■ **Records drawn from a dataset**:
::::::::

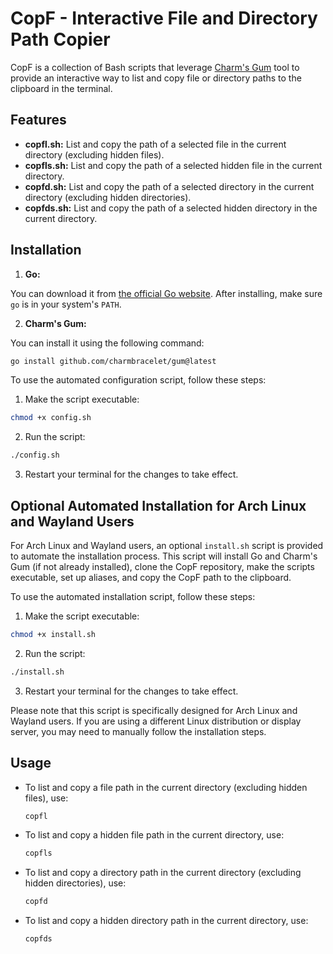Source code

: # CopF - Interactive File and Directory Path Copier

CopF is a collection of Bash scripts that leverage [Charm's Gum](https://github.com/charmbracelet/gum) tool to provide an interactive way to list and copy file or directory paths to the clipboard in the terminal.

## Features

- **copfl.sh:** List and copy the path of a selected file in the current directory (excluding hidden files).
- **copfls.sh:** List and copy the path of a selected hidden file in the current directory.
- **copfd.sh:** List and copy the path of a selected directory in the current directory (excluding hidden directories).
- **copfds.sh:** List and copy the path of a selected hidden directory in the current directory.

## Installation

1. **Go:** 

You can download it from [the official Go website](https://golang.org/dl/). After installing, make sure `go` is in your system's `PATH`.
  
2. **Charm's Gum:** 

You can install it using the following command:

  ```bash
  go install github.com/charmbracelet/gum@latest
  ```

To use the automated configuration script, follow these steps:

1. Make the script executable:

  ```bash
  chmod +x config.sh
  ```

2. Run the script:
  ```bash
  ./config.sh
  ```

3. Restart your terminal for the changes to take effect.

## Optional Automated Installation for Arch Linux and Wayland Users

For Arch Linux and Wayland users, an optional `install.sh` script is provided to automate the installation process. This script will install Go and Charm's Gum (if not already installed), clone the CopF repository, make the scripts executable, set up aliases, and copy the CopF path to the clipboard.

To use the automated installation script, follow these steps:

1. Make the script executable:

  ```bash
  chmod +x install.sh
  ```

2. Run the script:
  ```bash
  ./install.sh
  ```

3. Restart your terminal for the changes to take effect.

Please note that this script is specifically designed for Arch Linux and Wayland users. If you are using a different Linux distribution or display server, you may need to manually follow the installation steps.
  
## Usage

- To list and copy a file path in the current directory (excluding hidden files), use:
  ```bash
  copfl
  ```

- To list and copy a hidden file path in the current directory, use:
  ```bash
  copfls
  ```

- To list and copy a directory path in the current directory (excluding hidden directories), use:
  ```bash
  copfd
  ```

- To list and copy a hidden directory path in the current directory, use:
  ```bash
  copfds
  ```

::::::::

■ **Assignment**: Starting with the line with "- **copfl.sh:** List" above and going on through the line with "- **copfls.sh:** List", transcribe every line exactly, both ends included, and add nothing.

■ **Response to the exercise**:
- **copfl.sh:** List and copy the path of a selected file in the current directory (excluding hidden files).
- **copfls.sh:** List and copy the path of a selected hidden file in the current directory.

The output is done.